Pengeboman 3 gereja di Surabaya kemarin semakin mendiskreditkan posisi perempuan di Indonesia. Bagaimana bisa tidak, kejadian itu disinyalir dilakukan oleh seorang perempuan yang membawa anaknya masuk ke dalam gereja, lantas meledakkannya. Mirisnya kejadian itu bukan pertama kali terjadi di Indonesia. Dan sejauh ini belum ada penindakan khusus, selain dijebloskan kedalam penjara.
Mau bagaimana lagi? Seorang teroris perempuan memang sudah menjadi tren baru lagi di Indonesia. Para gembong teroris secara picik memanfaatkan kaum hawa sebagai pelaku teroris.
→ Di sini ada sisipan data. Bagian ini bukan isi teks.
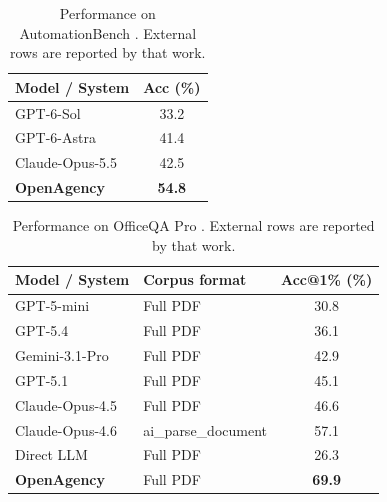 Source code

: \documentclass{article} %
\begin{document}
\begin{table}[t]
\caption{Performance on AutomationBench \citep{shepard2026automationbench}. External rows are reported by that work.}
\label{tab:autobench}
\begin{center}
\small
\setlength{\tabcolsep}{4pt}
\begin{tabular}{lc}
\toprule
\textbf{Model / System} & \textbf{Acc (\%)} \\
\midrule
GPT-6-Sol & 33.2 \\
GPT-6-Astra & 41.4 \\
Claude-Opus-5.5 & 42.5 \\
\midrule
\rowcolor{gray!12}
\textbf{OpenAgency} & \textbf{54.8} \\
\bottomrule
\end{tabular}
\end{center}
\end{table}

\begin{table}[t]
\caption{Performance on OfficeQA Pro \citep{opsahlong2026officeqa}. External rows are reported by that work.}
\label{tab:officeqa}
\begin{center}
\small
\setlength{\tabcolsep}{5pt}
\begin{tabular}{llc}
\toprule
\textbf{Model / System} & \textbf{Corpus format} & \textbf{Acc@1\% (\%)} \\
\midrule
GPT-5-mini                 & Full PDF                & 30.8 \\
GPT-5.4                    & Full PDF                & 36.1 \\
Gemini-3.1-Pro             & Full PDF                & 42.9 \\
GPT-5.1                    & Full PDF                & 45.1 \\
Claude-Opus-4.5            & Full PDF                & 46.6 \\
Claude-Opus-4.6 & ai\_parse\_document     & 57.1 \\
\midrule
Direct LLM                                               & Full PDF                & 26.3 \\
\rowcolor{gray!12}
\textbf{OpenAgency}                                  & Full PDF                & \textbf{69.9} \\
\bottomrule
\end{tabular}
\end{center}
\end{table}
\end{document}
Dari data BNPT (Badan Nasional Penanggulangan Terorisme) melalui direkturnya, Â Brigjen Petrus Reinhard Golos mensinyalir kalau para terorisme sudah mulai merekrut kaum perempuan. Dan mirisnya lagi, perempuan yang berhasil direkrut akan ditempatkan di posisi terbaik ketika melakukan aksi terror.
Barangkali pernyataan Brigjen Petrus itu pula yang mendasari aksi pengeboman 3 gereja di Surabaya menempatkan perempuan sebagai aktor utamanya. Ini yang bisa membuat langkah polisi dan aparat agak tersendat untuk melakukan pencegahan. Hingga pada akhirnya mereka baru sanggup bertindak kala sudah terjadi. Kita tentu bertanya-tanya kenapa polisi lamban mencegah aksi terorisme? Kenapa pula mereka baru melakukan tindakan setelah terjadi pengeboman atau semacamnya?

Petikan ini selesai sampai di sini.